Encyclopedia 124

15 April 2011

SCIENTIFIC CONSENSUS

In May 2001 sixteen of the world’s national academies of science issued a statement, confirming that the IPCC should be seen as the world’s most reliable source of scientific information on climate change, endorsing its conclusions and stating that doubts about the conclusions were not justified.

In July 2005 the heads of eleven influential national science academies (from Brazil, Canada, China, France, Germany, India, Italy, Japan, Russia, the United Kingdom, and the United States) wrote to the G8 leaders warning that global climate change was “a clear and increasing threat” and that they must act immediately. They outlined strong and long-term evidence “from direct measurements of rising surface air temperatures and subsurface ocean temperatures and from phenomena such as increases in average global sea levels, retreating glaciers and changes to many physical and biological systems” (Joint Science Academies Statement 2005).

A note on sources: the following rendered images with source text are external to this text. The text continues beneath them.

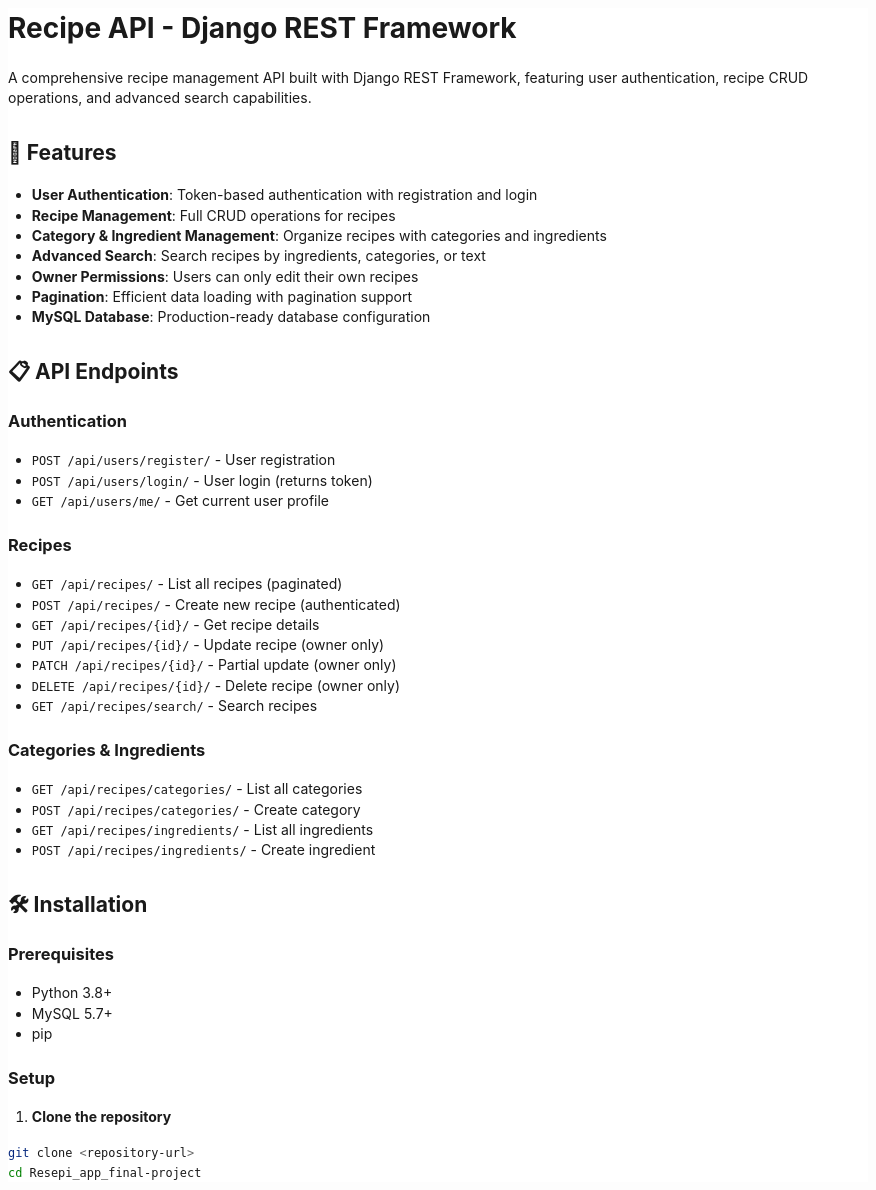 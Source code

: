 # Recipe API - Django REST Framework

A comprehensive recipe management API built with Django REST Framework, featuring user authentication, recipe CRUD operations, and advanced search capabilities.

## 🚀 Features

- **User Authentication**: Token-based authentication with registration and login
- **Recipe Management**: Full CRUD operations for recipes
- **Category & Ingredient Management**: Organize recipes with categories and ingredients
- **Advanced Search**: Search recipes by ingredients, categories, or text
- **Owner Permissions**: Users can only edit their own recipes
- **Pagination**: Efficient data loading with pagination support
- **MySQL Database**: Production-ready database configuration

## 📋 API Endpoints

### Authentication
- `POST /api/users/register/` - User registration
- `POST /api/users/login/` - User login (returns token)
- `GET /api/users/me/` - Get current user profile

### Recipes
- `GET /api/recipes/` - List all recipes (paginated)
- `POST /api/recipes/` - Create new recipe (authenticated)
- `GET /api/recipes/{id}/` - Get recipe details
- `PUT /api/recipes/{id}/` - Update recipe (owner only)
- `PATCH /api/recipes/{id}/` - Partial update (owner only)
- `DELETE /api/recipes/{id}/` - Delete recipe (owner only)
- `GET /api/recipes/search/` - Search recipes

### Categories & Ingredients
- `GET /api/recipes/categories/` - List all categories
- `POST /api/recipes/categories/` - Create category
- `GET /api/recipes/ingredients/` - List all ingredients
- `POST /api/recipes/ingredients/` - Create ingredient

## 🛠️ Installation

### Prerequisites
- Python 3.8+
- MySQL 5.7+
- pip

### Setup

1. **Clone the repository**
```bash
git clone <repository-url>
cd Resepi_app_final-project
```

There are many unknowns regarding global warming, particularly those dependent on human choices; yet the consequences for society of either inadequate action or of any effective responses (through reduced consumption or enforced and subsidized technological change) will be huge. It is, for example, unlikely that the practices and values of free markets, individualism, diversity, and choice will not be significantly modified either by economic and political breakdowns or alternatively by the radical measures needed to preempt them.